Search the data for the word "Ajax" and copy out every line that has it.

> _Source records_:
╔══
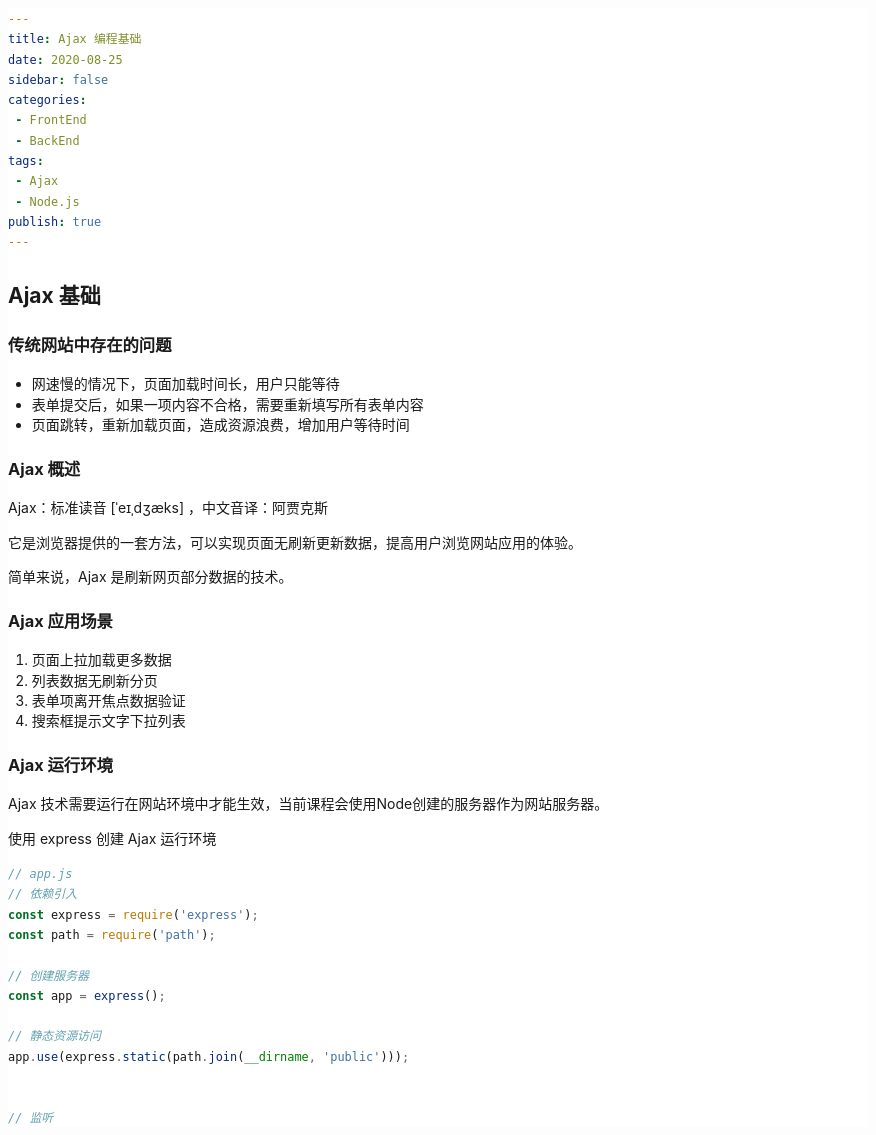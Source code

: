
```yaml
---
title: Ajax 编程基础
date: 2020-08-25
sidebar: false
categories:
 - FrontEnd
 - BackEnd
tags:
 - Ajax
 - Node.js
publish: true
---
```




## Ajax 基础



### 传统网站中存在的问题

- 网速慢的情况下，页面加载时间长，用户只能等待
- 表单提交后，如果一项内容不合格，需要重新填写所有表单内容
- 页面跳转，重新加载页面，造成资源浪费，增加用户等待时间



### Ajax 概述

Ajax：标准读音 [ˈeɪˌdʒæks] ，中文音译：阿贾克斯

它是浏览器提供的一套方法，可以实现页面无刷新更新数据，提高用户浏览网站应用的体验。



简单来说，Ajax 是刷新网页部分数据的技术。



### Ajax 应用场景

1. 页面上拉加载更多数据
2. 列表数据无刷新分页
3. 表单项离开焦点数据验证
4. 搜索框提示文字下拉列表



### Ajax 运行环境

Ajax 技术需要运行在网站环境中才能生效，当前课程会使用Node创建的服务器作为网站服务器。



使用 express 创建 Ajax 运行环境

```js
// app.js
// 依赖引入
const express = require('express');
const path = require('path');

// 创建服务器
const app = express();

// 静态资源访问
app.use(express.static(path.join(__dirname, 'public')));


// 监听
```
╚══
> _Written reply_:
title: Ajax 编程基础
 - Ajax
## Ajax 基础
### Ajax 概述
Ajax：标准读音 [ˈeɪˌdʒæks] ，中文音译：阿贾克斯
简单来说，Ajax 是刷新网页部分数据的技术。
### Ajax 应用场景
### Ajax 运行环境
Ajax 技术需要运行在网站环境中才能生效，当前课程会使用Node创建的服务器作为网站服务器。
使用 express 创建 Ajax 运行环境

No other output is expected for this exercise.